MCP Verdict
The neutral registry for MCP servers

Which MCP servers actually work?

A dozen servers promise the same capability. Most have never been run by anyone neutral. Some are broken. Some hand an agent your entire filesystem by default. MCP Verdict installs them, tests what they do, and publishes a verdict, so you can stop guessing and pick one.

No vendor pays for placement. The method is public, one click from every score.

The gap

Every other score reads the label. Almost none of them run the tool.

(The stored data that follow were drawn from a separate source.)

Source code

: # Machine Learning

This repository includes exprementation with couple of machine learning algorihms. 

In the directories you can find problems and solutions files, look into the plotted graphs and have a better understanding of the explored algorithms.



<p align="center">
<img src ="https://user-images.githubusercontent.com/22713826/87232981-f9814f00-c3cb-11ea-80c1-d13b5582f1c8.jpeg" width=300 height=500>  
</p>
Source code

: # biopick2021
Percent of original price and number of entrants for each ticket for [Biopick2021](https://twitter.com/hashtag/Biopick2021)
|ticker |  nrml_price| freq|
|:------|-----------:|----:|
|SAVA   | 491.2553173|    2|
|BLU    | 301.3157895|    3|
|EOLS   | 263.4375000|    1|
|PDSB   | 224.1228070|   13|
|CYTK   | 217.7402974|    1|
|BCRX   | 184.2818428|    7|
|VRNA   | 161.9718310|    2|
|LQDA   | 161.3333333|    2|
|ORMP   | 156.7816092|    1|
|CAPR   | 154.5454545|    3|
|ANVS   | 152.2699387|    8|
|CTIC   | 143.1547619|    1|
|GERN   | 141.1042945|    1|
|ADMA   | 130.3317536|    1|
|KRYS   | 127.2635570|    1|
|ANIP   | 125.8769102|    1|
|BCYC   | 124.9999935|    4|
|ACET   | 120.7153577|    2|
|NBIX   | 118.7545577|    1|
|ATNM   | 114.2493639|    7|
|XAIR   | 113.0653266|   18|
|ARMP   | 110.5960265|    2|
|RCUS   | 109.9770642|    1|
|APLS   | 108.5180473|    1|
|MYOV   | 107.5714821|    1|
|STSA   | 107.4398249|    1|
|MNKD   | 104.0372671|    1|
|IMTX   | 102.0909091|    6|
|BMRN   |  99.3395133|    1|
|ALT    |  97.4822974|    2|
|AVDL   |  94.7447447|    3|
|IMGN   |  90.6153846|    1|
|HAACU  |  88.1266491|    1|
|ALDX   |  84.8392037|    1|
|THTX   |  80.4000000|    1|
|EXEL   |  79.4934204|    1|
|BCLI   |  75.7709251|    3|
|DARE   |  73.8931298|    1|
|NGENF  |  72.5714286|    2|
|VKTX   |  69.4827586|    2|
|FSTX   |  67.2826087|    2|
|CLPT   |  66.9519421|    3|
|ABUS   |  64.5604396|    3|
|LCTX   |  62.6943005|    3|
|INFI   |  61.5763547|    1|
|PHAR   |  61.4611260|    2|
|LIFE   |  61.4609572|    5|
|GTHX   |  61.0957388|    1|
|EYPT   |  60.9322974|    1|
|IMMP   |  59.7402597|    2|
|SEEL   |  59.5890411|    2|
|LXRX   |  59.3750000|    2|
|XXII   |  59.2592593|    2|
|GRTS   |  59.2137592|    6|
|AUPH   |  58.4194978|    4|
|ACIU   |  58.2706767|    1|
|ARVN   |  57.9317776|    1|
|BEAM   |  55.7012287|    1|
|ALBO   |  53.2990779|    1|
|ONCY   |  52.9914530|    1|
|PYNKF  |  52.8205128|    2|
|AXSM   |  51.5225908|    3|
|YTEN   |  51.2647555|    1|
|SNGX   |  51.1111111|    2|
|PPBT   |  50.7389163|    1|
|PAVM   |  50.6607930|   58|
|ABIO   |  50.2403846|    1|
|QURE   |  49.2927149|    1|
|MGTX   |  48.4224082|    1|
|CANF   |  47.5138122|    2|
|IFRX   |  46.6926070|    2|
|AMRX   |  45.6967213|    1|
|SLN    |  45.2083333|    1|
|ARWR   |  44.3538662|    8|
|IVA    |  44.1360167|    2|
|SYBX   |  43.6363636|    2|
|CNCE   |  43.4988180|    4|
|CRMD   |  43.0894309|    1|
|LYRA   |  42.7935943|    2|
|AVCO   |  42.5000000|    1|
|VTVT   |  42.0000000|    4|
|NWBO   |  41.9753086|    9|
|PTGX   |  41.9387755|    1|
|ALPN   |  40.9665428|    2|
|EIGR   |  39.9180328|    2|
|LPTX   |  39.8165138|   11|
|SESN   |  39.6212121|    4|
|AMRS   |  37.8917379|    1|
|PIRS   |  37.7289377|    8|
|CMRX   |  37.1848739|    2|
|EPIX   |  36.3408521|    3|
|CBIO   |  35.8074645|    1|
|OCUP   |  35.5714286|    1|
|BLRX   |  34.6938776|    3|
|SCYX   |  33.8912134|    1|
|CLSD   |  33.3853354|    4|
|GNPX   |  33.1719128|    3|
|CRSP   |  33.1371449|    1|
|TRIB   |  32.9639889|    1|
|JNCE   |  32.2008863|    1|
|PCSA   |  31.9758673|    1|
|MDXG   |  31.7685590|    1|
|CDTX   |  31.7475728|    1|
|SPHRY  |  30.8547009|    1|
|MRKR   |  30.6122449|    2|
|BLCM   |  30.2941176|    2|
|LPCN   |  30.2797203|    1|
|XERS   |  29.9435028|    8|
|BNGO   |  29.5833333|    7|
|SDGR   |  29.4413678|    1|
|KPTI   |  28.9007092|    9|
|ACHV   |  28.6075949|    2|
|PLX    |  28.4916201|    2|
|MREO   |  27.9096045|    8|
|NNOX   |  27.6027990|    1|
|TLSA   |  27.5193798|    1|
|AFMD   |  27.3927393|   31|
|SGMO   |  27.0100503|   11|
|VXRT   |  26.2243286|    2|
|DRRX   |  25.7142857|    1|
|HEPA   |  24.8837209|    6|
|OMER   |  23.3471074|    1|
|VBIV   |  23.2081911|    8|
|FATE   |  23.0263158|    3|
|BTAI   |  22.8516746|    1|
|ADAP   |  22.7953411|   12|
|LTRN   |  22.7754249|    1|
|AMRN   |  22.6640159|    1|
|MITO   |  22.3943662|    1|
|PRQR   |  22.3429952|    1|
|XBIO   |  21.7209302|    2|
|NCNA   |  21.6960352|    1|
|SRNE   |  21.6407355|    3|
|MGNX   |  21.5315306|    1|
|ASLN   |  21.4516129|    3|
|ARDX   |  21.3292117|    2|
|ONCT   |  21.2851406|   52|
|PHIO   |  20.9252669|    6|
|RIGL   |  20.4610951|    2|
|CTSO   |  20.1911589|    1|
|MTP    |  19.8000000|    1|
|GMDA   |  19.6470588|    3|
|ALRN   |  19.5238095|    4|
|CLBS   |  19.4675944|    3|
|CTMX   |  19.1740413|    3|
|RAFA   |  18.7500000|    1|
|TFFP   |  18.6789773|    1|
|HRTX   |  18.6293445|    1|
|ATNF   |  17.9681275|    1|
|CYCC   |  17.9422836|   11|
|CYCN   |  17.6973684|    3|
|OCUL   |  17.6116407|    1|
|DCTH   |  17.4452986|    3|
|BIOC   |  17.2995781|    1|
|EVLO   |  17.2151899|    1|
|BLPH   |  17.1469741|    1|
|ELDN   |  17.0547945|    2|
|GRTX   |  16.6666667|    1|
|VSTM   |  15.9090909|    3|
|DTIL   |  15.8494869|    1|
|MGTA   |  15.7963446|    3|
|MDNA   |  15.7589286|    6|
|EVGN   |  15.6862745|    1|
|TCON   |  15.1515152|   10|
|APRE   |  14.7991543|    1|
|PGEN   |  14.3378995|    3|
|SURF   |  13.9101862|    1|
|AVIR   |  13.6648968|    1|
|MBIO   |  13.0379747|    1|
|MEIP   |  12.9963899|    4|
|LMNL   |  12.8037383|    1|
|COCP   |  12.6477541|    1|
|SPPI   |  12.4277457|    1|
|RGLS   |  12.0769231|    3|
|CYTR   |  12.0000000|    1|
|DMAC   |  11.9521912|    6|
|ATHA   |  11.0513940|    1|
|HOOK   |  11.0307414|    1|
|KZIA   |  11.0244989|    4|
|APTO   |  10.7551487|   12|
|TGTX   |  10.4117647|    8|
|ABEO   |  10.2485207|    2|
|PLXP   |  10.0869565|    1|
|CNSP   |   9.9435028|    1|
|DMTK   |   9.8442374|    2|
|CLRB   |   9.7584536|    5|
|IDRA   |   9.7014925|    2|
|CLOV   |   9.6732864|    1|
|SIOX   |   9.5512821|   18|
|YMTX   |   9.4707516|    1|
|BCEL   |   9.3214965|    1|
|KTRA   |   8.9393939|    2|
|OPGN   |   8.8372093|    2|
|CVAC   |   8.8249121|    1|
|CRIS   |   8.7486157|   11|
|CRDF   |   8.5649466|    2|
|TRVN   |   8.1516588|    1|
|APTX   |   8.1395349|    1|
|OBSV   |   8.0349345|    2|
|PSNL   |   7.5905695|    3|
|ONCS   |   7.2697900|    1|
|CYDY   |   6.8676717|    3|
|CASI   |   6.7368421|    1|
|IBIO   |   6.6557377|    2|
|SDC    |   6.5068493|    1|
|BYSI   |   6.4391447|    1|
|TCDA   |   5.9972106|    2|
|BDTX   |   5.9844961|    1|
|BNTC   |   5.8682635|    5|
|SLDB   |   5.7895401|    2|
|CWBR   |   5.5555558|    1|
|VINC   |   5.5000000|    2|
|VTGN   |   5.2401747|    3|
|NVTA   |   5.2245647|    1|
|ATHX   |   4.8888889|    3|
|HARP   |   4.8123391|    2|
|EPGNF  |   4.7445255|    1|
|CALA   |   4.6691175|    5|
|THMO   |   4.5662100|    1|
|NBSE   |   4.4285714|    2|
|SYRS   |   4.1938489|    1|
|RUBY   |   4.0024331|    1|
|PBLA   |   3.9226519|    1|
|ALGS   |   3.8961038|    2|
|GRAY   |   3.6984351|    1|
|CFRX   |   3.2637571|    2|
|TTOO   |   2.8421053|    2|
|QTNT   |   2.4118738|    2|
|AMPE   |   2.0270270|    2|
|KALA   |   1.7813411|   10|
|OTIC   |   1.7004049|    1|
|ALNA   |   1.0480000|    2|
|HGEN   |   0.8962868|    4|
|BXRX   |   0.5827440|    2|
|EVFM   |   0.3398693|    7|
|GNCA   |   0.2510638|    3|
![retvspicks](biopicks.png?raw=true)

Several products now put a number on an MCP server. They score the packaging: GitHub stars, manifest quality, declared permissions, provenance, maintenance recency. A score assembled from a project's own metadata is a popularity-and-age score wearing a quality costume, and the author controls most of the inputs. One popular MCP score already has a published guide titled "how to hit 100." A number you can grind toward measures completeness, not quality.

None of that answers the question a builder actually asks. If I point an agent at this server, does it do what it claims, does it stay up across ten calls, how fast is it, and what can it reach on my machine. That answer only comes from running the thing.

The wedge

We run the server and take a side.

Every entry has been installed and exercised against a structured evaluation. We check whether it functions as advertised, how reliably it responds across repeated calls, how fast, and what it can touch on the host. The score is behavioral, built from running the tool, not from reading its npm page. Then a person writes a verdict that says use it or do not.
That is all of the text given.